El director del Centro de Estudios Latinoamericanos de Washington D.C., Ernesto Castañeda, advirtió que los efectos ya pueden sentirse en Florida y Texas —dos estados muy afectados por las redadas de migrantes— y que los precios durante la cena de Thanksgiving (noviembre) podrían igualar los picos de 2020-21.

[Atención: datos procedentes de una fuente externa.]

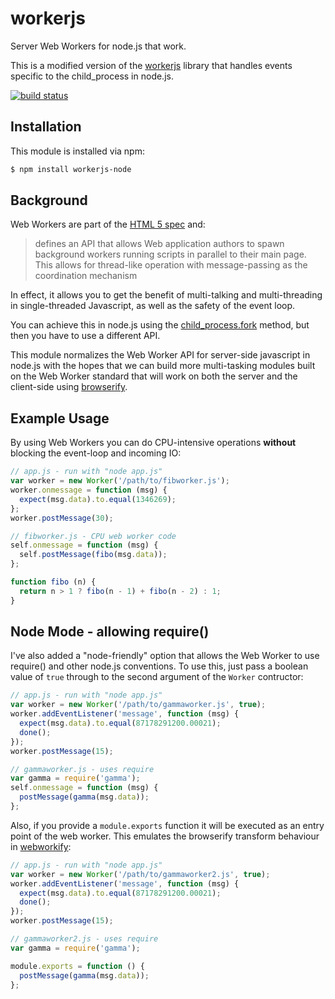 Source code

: # workerjs

Server Web Workers for node.js that work.

This is a modified version of the [workerjs](https://github.com/eugeneware/workerjs) library that
handles events specific to the child_process in node.js.

[![build status](https://secure.travis-ci.org/shoesofprey/workerjs-node.png)](http://travis-ci.org/shoesofprey/workerjs-node)

## Installation

This module is installed via npm:

``` bash
$ npm install workerjs-node
```

## Background

Web Workers are part of the [HTML 5 spec](http://dev.w3.org/html5/workers/) and:

> defines an API that allows Web application authors to spawn background workers
> running scripts in parallel to their main page. This allows for thread-like
> operation with message-passing as the coordination mechanism

In effect, it allows you to get the benefit of multi-talking and multi-threading
in single-threaded Javascript, as well as the safety of the event loop.

You can achieve this in node.js using the [child_process.fork](http://nodejs.org/api/child_process.html#child_process_child_process_fork_modulepath_args_options) method, but then
you have to use a different API.

This module normalizes the Web Worker API for server-side javascript in node.js
with the hopes that we can build more multi-tasking modules built on the
Web Worker standard that will work on both the server and the client-side
using [browserify](https://github.com/substack/node-browserify).

## Example Usage

By using Web Workers you can do CPU-intensive operations **without** blocking
the event-loop and incoming IO:

``` js
// app.js - run with "node app.js"
var worker = new Worker('/path/to/fibworker.js');
worker.onmessage = function (msg) {
  expect(msg.data).to.equal(1346269);
};
worker.postMessage(30);
```

``` js
// fibworker.js - CPU web worker code
self.onmessage = function (msg) {
  self.postMessage(fibo(msg.data));
};

function fibo (n) {
  return n > 1 ? fibo(n - 1) + fibo(n - 2) : 1;
}
```

## Node Mode - allowing require()

I've also added a "node-friendly" option that allows the Web Worker to use
require() and other node.js conventions. To use this, just pass a boolean
value of `true` through to the second argument of the `Worker` contructor:

``` js
// app.js - run with "node app.js"
var worker = new Worker('/path/to/gammaworker.js', true);
worker.addEventListener('message', function (msg) {
  expect(msg.data).to.equal(87178291200.00021);
  done();
});
worker.postMessage(15);
```

``` js
// gammaworker.js - uses require
var gamma = require('gamma');
self.onmessage = function (msg) {
  postMessage(gamma(msg.data));
};
```

Also, if you provide a ```module.exports``` function it will be executed as
an entry point of the web worker. This emulates the browserify transform
behaviour in [webworkify](https://github.com/substack/webworkify):

``` js
// app.js - run with "node app.js"
var worker = new Worker('/path/to/gammaworker2.js', true);
worker.addEventListener('message', function (msg) {
  expect(msg.data).to.equal(87178291200.00021);
  done();
});
worker.postMessage(15);
```

``` js
// gammaworker2.js - uses require
var gamma = require('gamma');

module.exports = function () {
  postMessage(gamma(msg.data));
};
```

El programa H-2A y la respuesta gubernamental

Para aliviar esta presión, el gobierno de EE.UU. ha promovido el programa de visas temporales agrícolas H-2A, que permite contratar trabajadores extranjeros temporales. Sin embargo, los expertos indican que este sistema no cubre el volumen requerido, los costos son altos y las redadas y el miedo entre los migrantes reducen su efectividad.

La alerta lanzada por el Departamento de Trabajo no es una hipérbole: es un reflejo de un sistema alimentario que depende en gran medida de una fuerza de trabajo migrante vulnerable y cada vez más limitada. Si la mano de obra cae, la producción de alimentos cae, los precios suben y el riesgo de desabastecimiento crece. Para los agricultores, las comunidades rurales y los consumidores, el mensaje es claro: la política migratoria, la estabilidad laboral y la agricultura están íntimamente entrelazadas. Una crisis de trabajadores puede convertirse muy pronto en una crisis de alimentos.